Beneath this instruction is a block of data; output from it exactly the lines that run from the one containing "The projection operator" through the one containing "where $\nabla \cdot", inclusive.

-- -- --

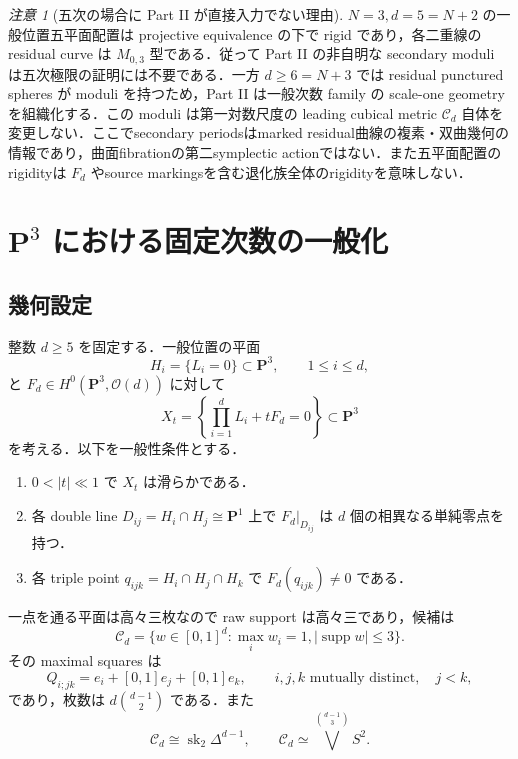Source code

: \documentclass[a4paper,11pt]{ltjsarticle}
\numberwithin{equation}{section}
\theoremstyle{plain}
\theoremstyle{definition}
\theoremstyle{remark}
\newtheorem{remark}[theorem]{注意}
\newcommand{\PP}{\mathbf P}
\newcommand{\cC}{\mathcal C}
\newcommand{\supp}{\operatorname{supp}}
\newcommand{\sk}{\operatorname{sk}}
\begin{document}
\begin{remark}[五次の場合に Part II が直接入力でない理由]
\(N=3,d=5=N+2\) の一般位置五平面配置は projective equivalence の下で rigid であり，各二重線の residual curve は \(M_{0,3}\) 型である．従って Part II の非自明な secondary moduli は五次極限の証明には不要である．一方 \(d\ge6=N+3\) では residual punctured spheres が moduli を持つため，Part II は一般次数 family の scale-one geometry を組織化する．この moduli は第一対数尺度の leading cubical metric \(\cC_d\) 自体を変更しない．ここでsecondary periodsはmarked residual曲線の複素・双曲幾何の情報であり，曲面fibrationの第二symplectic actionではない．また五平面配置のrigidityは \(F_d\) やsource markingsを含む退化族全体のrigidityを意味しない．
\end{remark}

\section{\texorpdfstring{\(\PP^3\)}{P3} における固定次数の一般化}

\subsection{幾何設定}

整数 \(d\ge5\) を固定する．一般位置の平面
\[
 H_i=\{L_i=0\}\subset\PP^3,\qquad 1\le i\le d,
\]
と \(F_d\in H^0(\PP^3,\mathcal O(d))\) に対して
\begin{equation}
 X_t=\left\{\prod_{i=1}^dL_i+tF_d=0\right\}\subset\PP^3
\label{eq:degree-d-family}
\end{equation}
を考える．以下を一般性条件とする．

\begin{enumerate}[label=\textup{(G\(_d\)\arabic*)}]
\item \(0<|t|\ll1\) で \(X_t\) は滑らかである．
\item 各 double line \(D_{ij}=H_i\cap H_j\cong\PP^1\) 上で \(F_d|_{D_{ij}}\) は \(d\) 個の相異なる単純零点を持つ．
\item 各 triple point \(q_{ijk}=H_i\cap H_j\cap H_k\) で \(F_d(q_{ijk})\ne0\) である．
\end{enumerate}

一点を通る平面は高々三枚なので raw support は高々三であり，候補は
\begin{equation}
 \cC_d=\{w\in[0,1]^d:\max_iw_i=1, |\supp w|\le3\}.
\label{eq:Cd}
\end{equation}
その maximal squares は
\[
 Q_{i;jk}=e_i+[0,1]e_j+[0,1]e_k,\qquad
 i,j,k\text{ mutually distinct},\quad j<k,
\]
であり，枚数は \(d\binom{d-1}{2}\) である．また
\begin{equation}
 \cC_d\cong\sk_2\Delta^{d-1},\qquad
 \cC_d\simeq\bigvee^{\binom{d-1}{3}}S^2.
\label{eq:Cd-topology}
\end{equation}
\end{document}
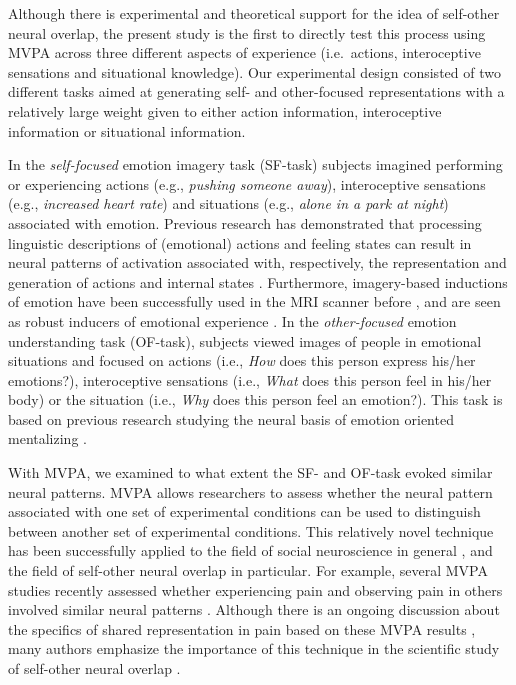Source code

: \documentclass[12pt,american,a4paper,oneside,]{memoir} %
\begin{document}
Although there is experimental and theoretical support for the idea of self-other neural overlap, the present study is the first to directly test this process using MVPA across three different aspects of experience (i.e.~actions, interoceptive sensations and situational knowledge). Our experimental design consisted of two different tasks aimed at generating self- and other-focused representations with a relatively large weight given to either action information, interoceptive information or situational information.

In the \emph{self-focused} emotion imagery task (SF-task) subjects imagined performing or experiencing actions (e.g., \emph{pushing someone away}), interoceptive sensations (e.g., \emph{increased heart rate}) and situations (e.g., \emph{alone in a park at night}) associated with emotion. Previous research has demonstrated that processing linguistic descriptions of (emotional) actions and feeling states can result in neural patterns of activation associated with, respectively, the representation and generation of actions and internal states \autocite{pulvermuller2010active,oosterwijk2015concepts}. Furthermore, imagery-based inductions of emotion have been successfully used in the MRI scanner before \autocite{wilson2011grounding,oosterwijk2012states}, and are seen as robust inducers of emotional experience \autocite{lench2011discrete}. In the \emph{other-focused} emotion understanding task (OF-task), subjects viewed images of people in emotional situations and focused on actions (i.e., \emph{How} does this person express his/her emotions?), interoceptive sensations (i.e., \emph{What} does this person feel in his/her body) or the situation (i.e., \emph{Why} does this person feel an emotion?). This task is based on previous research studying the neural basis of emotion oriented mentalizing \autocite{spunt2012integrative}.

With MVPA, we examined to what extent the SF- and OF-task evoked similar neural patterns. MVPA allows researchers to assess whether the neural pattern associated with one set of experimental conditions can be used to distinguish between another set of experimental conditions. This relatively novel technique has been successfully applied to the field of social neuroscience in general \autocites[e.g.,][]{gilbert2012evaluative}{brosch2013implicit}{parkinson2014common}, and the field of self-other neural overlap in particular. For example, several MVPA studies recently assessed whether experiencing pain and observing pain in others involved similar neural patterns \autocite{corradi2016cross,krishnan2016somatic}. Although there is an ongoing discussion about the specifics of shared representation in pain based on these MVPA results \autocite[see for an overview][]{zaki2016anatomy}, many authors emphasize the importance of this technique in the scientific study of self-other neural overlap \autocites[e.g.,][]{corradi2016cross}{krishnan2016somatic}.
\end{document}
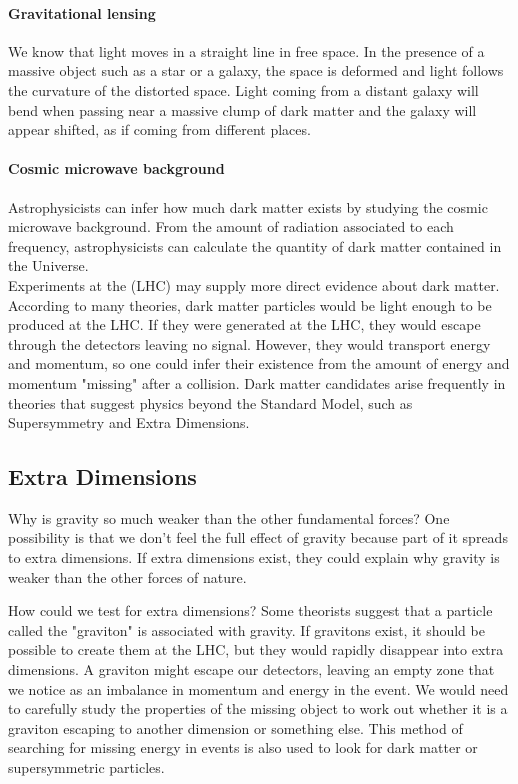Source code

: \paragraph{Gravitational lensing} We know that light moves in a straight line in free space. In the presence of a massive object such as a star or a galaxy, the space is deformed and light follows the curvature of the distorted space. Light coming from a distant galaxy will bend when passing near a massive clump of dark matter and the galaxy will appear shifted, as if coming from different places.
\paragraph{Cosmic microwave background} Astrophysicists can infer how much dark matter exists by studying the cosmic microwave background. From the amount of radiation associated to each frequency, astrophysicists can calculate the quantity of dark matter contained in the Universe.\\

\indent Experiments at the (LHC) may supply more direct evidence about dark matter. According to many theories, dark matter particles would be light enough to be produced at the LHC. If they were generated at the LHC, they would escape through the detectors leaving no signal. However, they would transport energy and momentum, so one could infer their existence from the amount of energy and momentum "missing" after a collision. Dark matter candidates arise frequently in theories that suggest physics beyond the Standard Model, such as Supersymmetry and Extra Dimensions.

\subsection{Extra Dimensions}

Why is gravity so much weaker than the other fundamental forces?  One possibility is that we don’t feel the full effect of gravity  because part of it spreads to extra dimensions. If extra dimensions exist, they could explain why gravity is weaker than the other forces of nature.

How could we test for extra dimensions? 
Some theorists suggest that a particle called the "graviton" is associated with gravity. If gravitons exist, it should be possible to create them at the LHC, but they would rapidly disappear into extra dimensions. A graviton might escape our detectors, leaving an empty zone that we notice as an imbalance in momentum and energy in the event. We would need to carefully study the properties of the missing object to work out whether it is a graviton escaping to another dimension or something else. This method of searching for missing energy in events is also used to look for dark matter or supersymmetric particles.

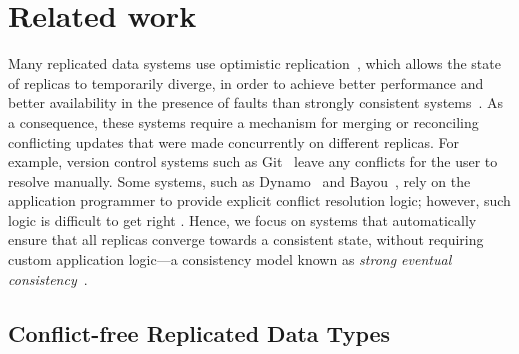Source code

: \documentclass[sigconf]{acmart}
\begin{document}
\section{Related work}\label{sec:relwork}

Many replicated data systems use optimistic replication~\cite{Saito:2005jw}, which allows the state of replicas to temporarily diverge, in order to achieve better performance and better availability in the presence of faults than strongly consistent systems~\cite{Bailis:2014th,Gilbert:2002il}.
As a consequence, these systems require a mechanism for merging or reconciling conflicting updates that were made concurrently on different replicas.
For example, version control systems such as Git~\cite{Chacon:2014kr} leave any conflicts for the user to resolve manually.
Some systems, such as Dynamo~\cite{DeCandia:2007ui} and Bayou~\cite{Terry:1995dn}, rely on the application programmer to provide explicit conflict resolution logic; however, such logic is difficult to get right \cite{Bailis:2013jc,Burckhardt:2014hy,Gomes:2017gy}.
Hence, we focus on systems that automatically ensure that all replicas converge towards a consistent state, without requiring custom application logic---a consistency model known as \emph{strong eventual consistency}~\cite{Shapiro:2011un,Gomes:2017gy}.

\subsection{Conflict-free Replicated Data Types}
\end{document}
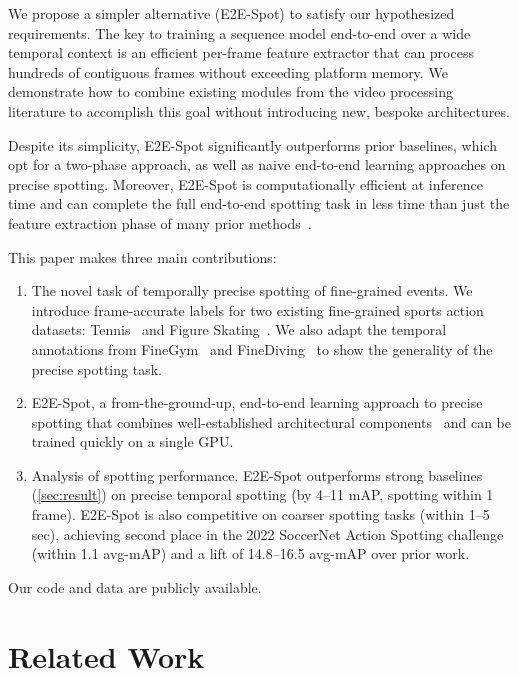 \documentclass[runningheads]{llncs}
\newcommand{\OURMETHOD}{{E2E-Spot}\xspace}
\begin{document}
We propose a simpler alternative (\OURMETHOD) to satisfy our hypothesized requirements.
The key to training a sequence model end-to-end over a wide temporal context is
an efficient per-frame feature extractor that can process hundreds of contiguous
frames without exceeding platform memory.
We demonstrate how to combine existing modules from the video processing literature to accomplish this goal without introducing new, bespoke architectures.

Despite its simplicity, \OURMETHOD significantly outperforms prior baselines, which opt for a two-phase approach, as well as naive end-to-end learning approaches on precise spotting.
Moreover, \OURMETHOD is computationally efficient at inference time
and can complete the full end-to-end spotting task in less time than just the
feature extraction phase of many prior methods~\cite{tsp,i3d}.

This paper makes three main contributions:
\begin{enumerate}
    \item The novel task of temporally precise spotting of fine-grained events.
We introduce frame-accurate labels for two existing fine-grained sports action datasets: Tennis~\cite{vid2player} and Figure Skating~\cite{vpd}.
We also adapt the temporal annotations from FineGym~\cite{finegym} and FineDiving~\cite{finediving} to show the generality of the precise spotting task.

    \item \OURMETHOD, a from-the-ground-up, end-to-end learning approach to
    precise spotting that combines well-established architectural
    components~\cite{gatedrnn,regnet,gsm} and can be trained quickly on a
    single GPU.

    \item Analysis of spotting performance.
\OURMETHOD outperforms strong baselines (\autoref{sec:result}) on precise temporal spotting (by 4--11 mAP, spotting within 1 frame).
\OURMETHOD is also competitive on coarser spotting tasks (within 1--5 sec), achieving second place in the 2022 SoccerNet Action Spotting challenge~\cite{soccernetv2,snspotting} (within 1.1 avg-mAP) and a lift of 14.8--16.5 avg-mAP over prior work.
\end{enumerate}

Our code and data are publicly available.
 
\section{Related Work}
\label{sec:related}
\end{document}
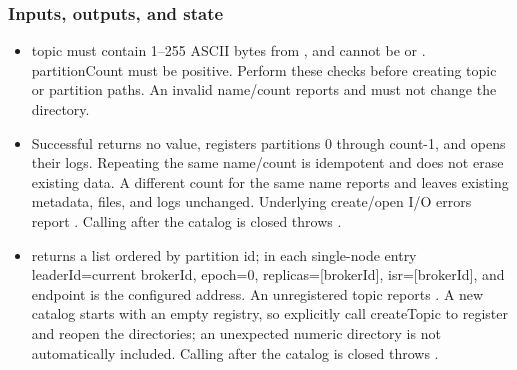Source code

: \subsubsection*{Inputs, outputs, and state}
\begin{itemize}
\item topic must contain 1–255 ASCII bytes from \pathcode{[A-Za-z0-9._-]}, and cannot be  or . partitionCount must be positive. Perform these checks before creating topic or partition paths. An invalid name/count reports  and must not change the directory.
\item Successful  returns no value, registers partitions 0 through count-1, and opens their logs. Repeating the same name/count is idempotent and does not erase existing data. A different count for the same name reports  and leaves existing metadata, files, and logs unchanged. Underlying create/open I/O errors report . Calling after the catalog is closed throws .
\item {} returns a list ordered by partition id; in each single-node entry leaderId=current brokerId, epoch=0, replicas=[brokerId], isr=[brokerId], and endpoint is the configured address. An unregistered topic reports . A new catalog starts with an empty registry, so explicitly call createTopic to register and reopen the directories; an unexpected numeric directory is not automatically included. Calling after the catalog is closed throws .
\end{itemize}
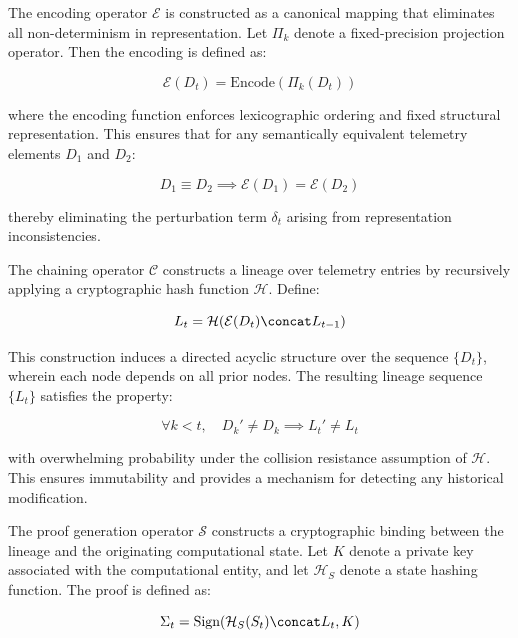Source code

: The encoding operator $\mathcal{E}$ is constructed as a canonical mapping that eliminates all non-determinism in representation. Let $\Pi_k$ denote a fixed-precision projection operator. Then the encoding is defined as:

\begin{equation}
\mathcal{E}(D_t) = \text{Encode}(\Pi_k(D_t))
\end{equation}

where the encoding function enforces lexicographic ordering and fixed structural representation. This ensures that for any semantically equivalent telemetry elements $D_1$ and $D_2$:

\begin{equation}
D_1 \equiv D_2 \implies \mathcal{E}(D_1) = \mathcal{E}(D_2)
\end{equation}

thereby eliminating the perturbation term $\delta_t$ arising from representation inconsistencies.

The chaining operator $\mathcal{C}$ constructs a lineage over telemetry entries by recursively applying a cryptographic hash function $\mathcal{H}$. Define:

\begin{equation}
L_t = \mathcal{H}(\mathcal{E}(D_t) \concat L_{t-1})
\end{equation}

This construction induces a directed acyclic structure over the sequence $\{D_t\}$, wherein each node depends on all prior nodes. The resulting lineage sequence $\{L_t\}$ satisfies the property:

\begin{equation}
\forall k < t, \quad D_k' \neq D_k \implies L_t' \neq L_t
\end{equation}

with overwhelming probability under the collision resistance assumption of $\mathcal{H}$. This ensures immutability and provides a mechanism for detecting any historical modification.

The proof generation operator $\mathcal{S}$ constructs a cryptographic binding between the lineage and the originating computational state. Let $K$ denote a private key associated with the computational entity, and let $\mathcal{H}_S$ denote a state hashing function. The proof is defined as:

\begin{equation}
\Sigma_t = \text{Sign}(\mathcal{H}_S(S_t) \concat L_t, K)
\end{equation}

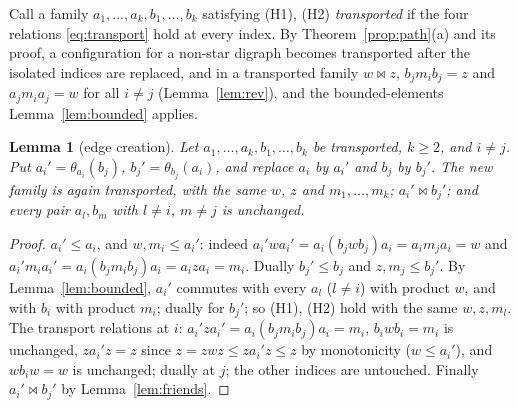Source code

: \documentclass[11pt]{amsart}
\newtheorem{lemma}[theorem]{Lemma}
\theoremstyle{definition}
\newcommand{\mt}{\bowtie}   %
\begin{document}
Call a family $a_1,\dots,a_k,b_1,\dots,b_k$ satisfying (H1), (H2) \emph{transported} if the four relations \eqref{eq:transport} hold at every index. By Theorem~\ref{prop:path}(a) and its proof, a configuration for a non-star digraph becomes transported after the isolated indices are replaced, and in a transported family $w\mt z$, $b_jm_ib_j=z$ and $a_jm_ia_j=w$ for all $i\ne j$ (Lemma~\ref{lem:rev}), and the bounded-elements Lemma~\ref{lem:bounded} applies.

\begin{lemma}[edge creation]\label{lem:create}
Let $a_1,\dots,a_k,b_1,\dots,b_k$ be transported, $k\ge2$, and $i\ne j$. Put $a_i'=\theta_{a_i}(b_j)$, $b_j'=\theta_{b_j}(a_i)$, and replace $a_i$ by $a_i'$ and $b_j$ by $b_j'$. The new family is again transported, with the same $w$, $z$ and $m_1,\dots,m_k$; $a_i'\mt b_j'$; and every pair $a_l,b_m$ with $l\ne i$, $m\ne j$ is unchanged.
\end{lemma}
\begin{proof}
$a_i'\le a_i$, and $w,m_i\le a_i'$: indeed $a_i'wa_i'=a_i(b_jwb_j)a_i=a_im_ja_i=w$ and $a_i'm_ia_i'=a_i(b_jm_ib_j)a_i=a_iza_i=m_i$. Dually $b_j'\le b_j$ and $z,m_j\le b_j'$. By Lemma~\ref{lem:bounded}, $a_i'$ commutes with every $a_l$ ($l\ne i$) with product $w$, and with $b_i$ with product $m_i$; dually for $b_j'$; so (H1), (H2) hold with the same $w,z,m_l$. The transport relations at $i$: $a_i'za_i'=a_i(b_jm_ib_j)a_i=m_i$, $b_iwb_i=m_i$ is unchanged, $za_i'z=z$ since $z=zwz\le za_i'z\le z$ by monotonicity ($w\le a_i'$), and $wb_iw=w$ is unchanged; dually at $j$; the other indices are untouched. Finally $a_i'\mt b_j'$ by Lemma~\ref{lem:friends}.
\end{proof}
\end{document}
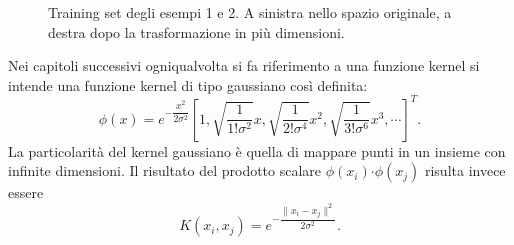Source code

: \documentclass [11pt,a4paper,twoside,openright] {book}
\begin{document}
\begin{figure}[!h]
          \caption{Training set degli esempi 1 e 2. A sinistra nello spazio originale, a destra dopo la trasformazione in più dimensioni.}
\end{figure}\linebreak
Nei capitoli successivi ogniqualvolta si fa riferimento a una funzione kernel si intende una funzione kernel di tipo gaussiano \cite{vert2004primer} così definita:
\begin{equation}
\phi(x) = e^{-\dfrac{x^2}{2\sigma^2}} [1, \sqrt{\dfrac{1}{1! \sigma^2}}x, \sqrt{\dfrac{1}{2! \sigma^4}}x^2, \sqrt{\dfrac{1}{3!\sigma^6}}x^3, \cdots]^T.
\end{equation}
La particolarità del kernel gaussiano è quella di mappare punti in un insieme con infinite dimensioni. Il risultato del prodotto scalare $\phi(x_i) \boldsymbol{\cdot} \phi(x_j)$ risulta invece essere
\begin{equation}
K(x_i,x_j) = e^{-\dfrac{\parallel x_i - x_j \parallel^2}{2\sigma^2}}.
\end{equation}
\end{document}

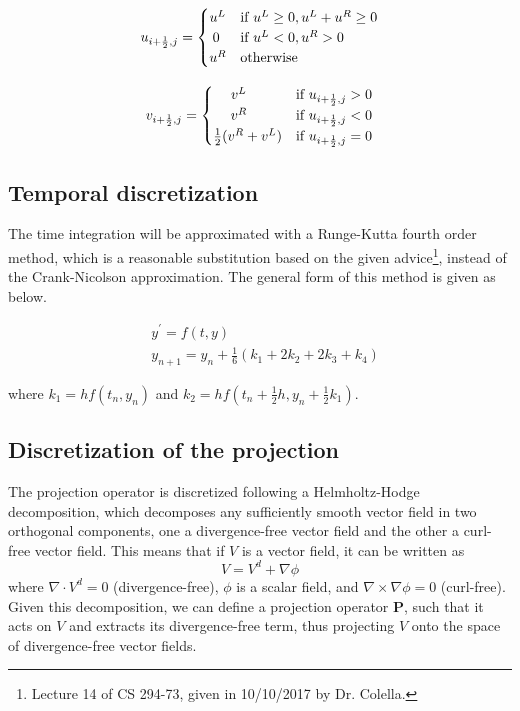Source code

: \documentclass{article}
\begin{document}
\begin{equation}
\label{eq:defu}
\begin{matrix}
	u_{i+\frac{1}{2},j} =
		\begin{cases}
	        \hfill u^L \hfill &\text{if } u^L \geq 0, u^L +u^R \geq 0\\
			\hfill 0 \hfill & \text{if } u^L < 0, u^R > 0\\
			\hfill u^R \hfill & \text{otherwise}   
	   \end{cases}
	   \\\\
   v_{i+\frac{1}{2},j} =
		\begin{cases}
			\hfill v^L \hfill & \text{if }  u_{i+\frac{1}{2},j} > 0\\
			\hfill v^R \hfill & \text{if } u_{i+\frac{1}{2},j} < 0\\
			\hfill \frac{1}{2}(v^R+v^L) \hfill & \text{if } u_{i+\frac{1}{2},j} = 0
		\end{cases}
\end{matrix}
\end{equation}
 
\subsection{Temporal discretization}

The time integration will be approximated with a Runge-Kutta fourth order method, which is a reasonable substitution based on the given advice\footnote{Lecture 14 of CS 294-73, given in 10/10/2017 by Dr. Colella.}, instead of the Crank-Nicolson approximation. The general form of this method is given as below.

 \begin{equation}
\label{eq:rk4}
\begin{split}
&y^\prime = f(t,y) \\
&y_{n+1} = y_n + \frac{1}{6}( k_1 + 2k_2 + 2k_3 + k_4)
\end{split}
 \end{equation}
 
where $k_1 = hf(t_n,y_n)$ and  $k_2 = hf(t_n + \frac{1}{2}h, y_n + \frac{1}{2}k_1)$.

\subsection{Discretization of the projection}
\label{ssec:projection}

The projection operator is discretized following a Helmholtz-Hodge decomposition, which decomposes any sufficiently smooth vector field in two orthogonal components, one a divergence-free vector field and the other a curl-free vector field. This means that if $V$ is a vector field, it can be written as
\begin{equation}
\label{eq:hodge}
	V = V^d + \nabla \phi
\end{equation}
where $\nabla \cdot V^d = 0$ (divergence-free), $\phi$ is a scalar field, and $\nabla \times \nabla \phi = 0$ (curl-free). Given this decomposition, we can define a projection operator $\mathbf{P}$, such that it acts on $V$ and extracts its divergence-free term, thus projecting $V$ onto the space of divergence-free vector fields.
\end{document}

-- -- --

## EXERCISE RESPONSE
The projection operator is discretized following a Helmholtz-Hodge decomposition, which decomposes any sufficiently smooth vector field in two orthogonal components, one a divergence-free vector field and the other a curl-free vector field. This means that if $V$ is a vector field, it can be written as
\begin{equation}
\label{eq:hodge}
	V = V^d + \nabla \phi
\end{equation}
where $\nabla \cdot V^d = 0$ (divergence-free), $\phi$ is a scalar field, and $\nabla \times \nabla \phi = 0$ (curl-free). Given this decomposition, we can define a projection operator $\mathbf{P}$, such that it acts on $V$ and extracts its divergence-free term, thus projecting $V$ onto the space of divergence-free vector fields.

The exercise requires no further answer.